Major advances in co-ops occur in troubled times
The International Year of Co-operatives comes at a very exciting and interesting time. Political and economic changes are lining up to call attention to the need for co-ops, complementing the United Nation’s selection of co-ops as its theme for 2012. The UN probably didn’t envision the year leading up to the International Year of Co-operatives as one of continued financial turmoil and growing political unrest from the Arab Spring to Occupy Wall Street. But here we are.
The major advances in co-operatives have occurred when our nation has faced economic and social upheaval and governments respond with positive action that allow citizens to gain more control in the marketplace. That is the lesson history teaches us, and it my prediction for the future.
Over the past decade there has been a profound shift in the number of co-operatives and it is now more common for our movement’s leaders to raise their co-operative profile and focus on their difference from capitalist businesses. The response to the recent recession and the concentration of wealth in the top 1% will propel co-operatives to new levels.
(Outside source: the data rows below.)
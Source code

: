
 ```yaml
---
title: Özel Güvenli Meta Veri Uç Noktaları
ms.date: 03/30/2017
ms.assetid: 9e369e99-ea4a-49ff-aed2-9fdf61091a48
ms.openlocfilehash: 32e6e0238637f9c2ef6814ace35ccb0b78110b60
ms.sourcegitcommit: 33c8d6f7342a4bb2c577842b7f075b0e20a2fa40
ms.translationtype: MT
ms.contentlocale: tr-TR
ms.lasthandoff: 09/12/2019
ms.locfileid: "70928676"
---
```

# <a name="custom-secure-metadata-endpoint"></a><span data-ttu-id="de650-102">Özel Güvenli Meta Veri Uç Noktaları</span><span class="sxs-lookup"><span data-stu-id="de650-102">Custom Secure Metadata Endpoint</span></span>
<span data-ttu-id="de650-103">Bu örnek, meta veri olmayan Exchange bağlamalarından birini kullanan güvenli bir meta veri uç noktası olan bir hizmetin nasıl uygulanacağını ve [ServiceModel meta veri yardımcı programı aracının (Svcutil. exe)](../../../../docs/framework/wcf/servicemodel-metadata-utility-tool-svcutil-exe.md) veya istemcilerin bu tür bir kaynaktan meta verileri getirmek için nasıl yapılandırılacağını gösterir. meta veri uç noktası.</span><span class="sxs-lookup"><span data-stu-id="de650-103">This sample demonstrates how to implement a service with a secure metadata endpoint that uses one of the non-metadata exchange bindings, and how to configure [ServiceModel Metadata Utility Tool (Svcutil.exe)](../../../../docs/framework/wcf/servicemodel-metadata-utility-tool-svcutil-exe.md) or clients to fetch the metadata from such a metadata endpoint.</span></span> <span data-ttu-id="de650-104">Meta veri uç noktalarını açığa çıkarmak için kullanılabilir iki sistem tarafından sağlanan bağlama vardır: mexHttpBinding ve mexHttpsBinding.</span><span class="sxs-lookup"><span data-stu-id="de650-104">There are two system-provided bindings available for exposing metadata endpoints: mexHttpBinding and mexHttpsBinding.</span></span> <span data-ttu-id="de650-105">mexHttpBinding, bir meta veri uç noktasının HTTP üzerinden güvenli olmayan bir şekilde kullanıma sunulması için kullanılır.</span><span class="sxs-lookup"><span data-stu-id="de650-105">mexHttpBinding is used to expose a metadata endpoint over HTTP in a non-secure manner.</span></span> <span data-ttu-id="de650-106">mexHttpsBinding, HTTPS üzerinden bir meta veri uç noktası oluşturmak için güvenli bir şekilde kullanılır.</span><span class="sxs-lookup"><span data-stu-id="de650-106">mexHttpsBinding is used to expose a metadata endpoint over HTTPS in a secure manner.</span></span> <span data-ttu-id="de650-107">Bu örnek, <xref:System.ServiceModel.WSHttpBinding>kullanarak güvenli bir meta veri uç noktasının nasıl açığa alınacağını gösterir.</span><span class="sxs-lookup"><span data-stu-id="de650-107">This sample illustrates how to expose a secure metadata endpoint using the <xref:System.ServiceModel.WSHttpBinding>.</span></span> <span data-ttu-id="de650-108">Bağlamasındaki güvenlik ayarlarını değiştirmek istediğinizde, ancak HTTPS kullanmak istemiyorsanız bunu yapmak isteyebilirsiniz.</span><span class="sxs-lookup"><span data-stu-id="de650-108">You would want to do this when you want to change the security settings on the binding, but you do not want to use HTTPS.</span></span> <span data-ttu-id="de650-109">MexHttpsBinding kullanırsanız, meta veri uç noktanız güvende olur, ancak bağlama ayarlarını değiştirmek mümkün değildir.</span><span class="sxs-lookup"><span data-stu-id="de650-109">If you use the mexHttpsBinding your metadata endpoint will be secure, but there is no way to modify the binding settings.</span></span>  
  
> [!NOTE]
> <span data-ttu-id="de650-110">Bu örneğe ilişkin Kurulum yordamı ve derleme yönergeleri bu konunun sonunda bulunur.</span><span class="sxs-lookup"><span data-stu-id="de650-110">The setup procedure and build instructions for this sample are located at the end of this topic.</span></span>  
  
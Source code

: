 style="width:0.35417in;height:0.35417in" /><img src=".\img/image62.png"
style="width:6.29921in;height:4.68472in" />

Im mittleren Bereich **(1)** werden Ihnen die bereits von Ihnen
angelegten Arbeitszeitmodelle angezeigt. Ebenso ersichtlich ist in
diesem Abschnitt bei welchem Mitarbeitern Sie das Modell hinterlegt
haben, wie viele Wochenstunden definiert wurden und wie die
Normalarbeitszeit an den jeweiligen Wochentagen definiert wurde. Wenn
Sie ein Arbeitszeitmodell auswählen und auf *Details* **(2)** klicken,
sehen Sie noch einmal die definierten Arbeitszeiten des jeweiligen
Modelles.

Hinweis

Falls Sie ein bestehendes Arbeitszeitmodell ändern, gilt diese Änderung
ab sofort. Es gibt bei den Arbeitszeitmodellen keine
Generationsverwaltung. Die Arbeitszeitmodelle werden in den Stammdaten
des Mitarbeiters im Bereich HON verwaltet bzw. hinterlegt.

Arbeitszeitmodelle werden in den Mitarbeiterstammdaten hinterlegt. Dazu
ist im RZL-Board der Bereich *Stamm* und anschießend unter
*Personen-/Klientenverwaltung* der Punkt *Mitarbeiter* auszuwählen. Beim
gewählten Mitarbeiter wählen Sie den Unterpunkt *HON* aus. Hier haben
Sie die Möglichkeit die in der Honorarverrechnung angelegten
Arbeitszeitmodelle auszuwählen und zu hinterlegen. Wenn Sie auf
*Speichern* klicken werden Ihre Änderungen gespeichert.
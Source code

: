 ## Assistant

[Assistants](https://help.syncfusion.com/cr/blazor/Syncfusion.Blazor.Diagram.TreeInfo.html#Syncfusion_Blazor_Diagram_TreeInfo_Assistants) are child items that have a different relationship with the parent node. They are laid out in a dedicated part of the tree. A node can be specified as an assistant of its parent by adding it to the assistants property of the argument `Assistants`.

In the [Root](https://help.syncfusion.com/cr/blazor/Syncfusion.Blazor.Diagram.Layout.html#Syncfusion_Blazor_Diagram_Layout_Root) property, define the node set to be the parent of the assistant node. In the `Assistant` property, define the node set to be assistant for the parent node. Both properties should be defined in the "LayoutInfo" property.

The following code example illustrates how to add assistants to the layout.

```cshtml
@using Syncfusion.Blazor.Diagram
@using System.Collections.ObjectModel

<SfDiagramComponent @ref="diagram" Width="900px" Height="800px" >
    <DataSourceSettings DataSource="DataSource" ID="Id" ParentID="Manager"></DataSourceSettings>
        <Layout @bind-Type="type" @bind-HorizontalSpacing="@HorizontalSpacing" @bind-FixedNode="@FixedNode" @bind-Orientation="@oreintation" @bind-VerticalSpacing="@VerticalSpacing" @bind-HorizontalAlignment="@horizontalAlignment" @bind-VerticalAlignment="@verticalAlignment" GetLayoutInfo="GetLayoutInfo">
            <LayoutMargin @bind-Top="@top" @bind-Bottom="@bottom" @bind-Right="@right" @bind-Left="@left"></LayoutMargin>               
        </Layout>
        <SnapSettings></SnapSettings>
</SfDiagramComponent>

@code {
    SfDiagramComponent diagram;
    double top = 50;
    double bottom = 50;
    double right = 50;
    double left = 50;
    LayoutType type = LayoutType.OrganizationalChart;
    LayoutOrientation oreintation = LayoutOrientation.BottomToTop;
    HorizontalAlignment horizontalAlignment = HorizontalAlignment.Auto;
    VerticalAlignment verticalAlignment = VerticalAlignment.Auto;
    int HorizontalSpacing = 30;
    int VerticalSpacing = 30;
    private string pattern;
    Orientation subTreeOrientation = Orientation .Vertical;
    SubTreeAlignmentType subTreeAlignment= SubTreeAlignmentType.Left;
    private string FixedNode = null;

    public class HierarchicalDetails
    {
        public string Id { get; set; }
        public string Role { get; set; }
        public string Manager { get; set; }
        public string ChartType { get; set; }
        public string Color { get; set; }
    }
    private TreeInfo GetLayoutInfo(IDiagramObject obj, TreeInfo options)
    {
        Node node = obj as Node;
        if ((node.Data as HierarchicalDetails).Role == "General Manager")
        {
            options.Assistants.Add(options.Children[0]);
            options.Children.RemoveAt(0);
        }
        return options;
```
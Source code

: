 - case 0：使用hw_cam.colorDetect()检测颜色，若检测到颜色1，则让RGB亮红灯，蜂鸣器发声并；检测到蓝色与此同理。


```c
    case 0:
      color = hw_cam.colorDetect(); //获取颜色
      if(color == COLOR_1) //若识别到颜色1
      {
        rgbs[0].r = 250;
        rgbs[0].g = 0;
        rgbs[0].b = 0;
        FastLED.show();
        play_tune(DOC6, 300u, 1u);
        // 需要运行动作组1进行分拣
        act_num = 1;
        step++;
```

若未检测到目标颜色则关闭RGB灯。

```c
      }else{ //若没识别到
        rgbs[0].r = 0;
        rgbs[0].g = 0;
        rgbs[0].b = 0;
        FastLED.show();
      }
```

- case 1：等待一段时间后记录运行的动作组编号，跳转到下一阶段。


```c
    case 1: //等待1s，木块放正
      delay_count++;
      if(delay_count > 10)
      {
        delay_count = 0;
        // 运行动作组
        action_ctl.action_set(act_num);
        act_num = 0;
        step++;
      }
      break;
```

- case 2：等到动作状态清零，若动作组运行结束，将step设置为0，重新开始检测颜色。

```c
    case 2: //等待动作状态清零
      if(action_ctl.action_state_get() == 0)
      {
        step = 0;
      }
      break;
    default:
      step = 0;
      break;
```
Our colleagues in Italy and Canada have learned how to engage the existing co-operative movement in substantive co-operative development to make real change occur in their domestic economies. I hope that the US movement will find the way to forge a partnership with public institutions to do the same. The International Year of Co-operatives is an opportunity to rebrand co-operatives for the next decade, and it provides us with an opportunity to build such partnerships.